Average lifetime medical cost per person was roughly $360,000 in 2004 according to a report by Health Services Research. If one were contribute $266.00 per month into a modified Health Savings Account, even at a modest 3% return, they would have enough money to cover their lifetime medical expenses. That is less than the cost of an average insurance plan these days.
Certain areas of the health care arena are already driven by market forces. Those areas are for elective procedures that most insurance doesn’t cover.
A good example is Lasik eye surgery. This is a technique for correcting vision via laser surgery. Lasik is not covered by most insurance, since it is an elective surgery. When it first became available, it cost on average between $2,000.00 and $3,000.00 per eye. Today the cost is about half.
Why the price drop on a highly skilled high tech procedure? Market forces. Most insurance companies don’t cover this procedure, so the customer must pay for for it out of their own pocket. As more physicians have become proficient in the operation (increase in supply) the price has gone down (to meet demand).
A study of any elective procedure which is in demand, but not covered by insurance, will show similar cost reductions.
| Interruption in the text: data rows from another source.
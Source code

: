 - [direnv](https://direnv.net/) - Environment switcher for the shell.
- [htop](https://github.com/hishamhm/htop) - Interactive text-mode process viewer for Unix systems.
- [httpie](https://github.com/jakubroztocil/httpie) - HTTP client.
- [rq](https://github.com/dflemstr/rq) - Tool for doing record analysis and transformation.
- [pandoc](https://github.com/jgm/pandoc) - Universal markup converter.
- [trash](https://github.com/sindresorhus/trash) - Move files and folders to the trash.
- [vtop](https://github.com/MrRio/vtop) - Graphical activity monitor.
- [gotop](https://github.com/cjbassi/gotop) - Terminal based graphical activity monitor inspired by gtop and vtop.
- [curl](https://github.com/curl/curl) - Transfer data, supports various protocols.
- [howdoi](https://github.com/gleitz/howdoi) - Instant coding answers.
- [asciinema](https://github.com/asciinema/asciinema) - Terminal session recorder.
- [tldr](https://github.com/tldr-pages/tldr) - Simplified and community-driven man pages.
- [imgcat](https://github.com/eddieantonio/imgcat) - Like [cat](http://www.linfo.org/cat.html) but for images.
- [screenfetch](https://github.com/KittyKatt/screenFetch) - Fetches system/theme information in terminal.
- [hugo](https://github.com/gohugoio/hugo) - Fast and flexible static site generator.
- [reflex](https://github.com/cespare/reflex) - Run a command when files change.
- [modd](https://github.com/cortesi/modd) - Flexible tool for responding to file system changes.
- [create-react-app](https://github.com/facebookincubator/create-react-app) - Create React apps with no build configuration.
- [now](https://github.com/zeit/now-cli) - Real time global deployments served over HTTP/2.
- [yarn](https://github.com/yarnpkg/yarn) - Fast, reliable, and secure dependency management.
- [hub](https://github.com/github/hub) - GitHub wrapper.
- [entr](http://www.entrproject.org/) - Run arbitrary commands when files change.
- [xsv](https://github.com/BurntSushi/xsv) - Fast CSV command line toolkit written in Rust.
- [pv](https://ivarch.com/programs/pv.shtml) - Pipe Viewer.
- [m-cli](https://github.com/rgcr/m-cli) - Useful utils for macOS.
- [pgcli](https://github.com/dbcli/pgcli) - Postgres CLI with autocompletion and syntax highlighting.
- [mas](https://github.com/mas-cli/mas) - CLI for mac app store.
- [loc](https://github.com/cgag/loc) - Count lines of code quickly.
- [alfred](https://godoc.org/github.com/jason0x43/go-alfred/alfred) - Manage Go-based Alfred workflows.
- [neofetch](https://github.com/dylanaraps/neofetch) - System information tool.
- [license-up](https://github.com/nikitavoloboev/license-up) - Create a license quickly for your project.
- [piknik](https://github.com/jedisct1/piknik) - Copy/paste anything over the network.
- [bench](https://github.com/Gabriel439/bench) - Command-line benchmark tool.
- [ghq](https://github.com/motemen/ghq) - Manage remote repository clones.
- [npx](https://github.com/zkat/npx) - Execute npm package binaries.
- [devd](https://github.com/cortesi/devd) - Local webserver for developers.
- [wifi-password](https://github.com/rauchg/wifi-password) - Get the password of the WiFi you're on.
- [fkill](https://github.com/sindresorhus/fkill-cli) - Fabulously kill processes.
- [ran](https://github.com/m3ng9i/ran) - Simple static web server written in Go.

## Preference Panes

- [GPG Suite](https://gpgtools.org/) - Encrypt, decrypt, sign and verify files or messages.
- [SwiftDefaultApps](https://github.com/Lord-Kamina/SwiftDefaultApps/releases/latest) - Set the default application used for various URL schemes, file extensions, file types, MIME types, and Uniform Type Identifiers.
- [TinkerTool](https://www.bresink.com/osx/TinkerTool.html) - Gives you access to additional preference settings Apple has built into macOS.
The easiest way to reduce medical costs is to get rid of insurance altogether. The insurance companies won’t like it, and government fiat may not be the way to go here, but if everyone was invested in a medical savings account that they had control of, was tax free, and could be used for any health related expenses, not only would everyone have coverage, but they would put downward pressure on the cost of entire health care sector. The account would accumulate year after year, so that when the money was really needed later in life, it would be there. There should also be a provision that whatever is left in the account after the owner expires becomes part of the decedent’s estate, thereby providing incentive to leave some money in the account. It could also be used to defray burial expenses. Since everyone is paying for their own healthcare out of their own pocket as it were, they would tend to take better care of themselves. Everyone would have skin in the game. Therefore this type of system provides an inherent incentive toward better health.
A program could be structured so that one savings account could cover a family, in the same way insurance does now. This eliminates the removal of children under 26 argument. It also eliminates the pre-existing condition argument, since the money from one’s health savings account could be used for any health-related costs, including prescription drugs and other medical devices.
For the truly incapable, some system for funding their Health Savings Account could be worked with a refundable tax credit. Those who are at or below the current income level for medicaid insurance could have an amount equal to the requisite contribution credited directly into their health savings account, with a sliding scale up to 150% of that income level. As for employers who currently pay for some or all of their employee’s health insurance premiums, they could use pre-tax dollars to contribute to the employee’s account.
Medicare would need to be left in place for anyone at or above the age of fifty-five, but for those younger, a refund of the amount they paid into the medicare system could be credited to their savings account.
As for catastrophic occurrences, the insurance companies could offer low cost, very high deductible plans, those formerly referred to as major medical plans, to cover high cost, unexpected illnesses. More importantly, though, it should be possible to make a charitable contribution to someone else’s health savings account to help them defray the cost of an expensive unexpected illness. If we are our brother’s keeper, we should be able to be so without government intervention.
The question is one of belief. Do we believe as the founders of this nation did, that the individual is wise enough to make his or her own decisions and provide for his or her own needs, or do we believe that the citizens of this great nation need the government to make all their decisions for them, that they do not have the intelligence or wherewithal to care for themselves? If we believe the latter, then the Affordable Care Act is perfect. If, however we believe the former, that liberty is worth having and that the fruits of our labor should be our own to decide what to do with, then perhaps a health care program such as the one laid out above is the way to go.